Segment Start: LISTED RECORDS

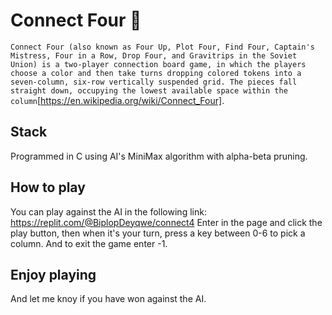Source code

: # Connect Four :robot:

`Connect Four (also known as Four Up, Plot Four, Find Four, Captain's Mistress, Four in a Row, Drop Four, and Gravitrips in the Soviet Union) is a two-player connection board game, in which the players choose a color and then take turns dropping colored tokens into a seven-column, six-row vertically suspended grid. The pieces fall straight down, occupying the lowest available space within the column`[https://en.wikipedia.org/wiki/Connect_Four].

## Stack
Programmed in C using AI's MiniMax algorithm with alpha-beta pruning.

## How to play
You can play against the AI in the following link: https://replit.com/@BiplopDeyqwe/connect4
Enter in the page and click the play button, then when it's your turn, press a key between 0-6 to pick a column.
And to exit the game enter -1.

## Enjoy playing 
And let me knoy if you have won against the AI.
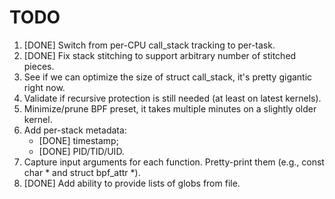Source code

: # TODO

1. [DONE] Switch from per-CPU call_stack tracking to per-task.
2. [DONE] Fix stack stitching to support arbitrary number of stitched pieces.
3. See if we can optimize the size of struct call_stack, it's pretty gigantic right now.
4. Validate if recursive protection is still needed (at least on latest kernels).
5. Minimize/prune BPF preset, it takes multiple minutes on a slightly older kernel.
6. Add per-stack metadata:
    - [DONE] timestamp;
    - [DONE] PID/TID/UID.
7. Capture input arguments for each function. Pretty-print them (e.g., const char * and struct bpf_attr *).
8. [DONE] Add ability to provide lists of globs from file.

Segment End: LISTED RECORDS

Make an exact copy of every entry above, but keep the pictures out of it.

Source code

: # Connect Four :robot:

`Connect Four (also known as Four Up, Plot Four, Find Four, Captain's Mistress, Four in a Row, Drop Four, and Gravitrips in the Soviet Union) is a two-player connection board game, in which the players choose a color and then take turns dropping colored tokens into a seven-column, six-row vertically suspended grid. The pieces fall straight down, occupying the lowest available space within the column`[https://en.wikipedia.org/wiki/Connect_Four].

## Stack
Programmed in C using AI's MiniMax algorithm with alpha-beta pruning.

## How to play
You can play against the AI in the following link: https://replit.com/@BiplopDeyqwe/connect4
Enter in the page and click the play button, then when it's your turn, press a key between 0-6 to pick a column.
And to exit the game enter -1.

## Enjoy playing 
And let me knoy if you have won against the AI.
Source code

: # TODO

1. [DONE] Switch from per-CPU call_stack tracking to per-task.
2. [DONE] Fix stack stitching to support arbitrary number of stitched pieces.
3. See if we can optimize the size of struct call_stack, it's pretty gigantic right now.
4. Validate if recursive protection is still needed (at least on latest kernels).
5. Minimize/prune BPF preset, it takes multiple minutes on a slightly older kernel.
6. Add per-stack metadata:
    - [DONE] timestamp;
    - [DONE] PID/TID/UID.
7. Capture input arguments for each function. Pretty-print them (e.g., const char * and struct bpf_attr *).
8. [DONE] Add ability to provide lists of globs from file.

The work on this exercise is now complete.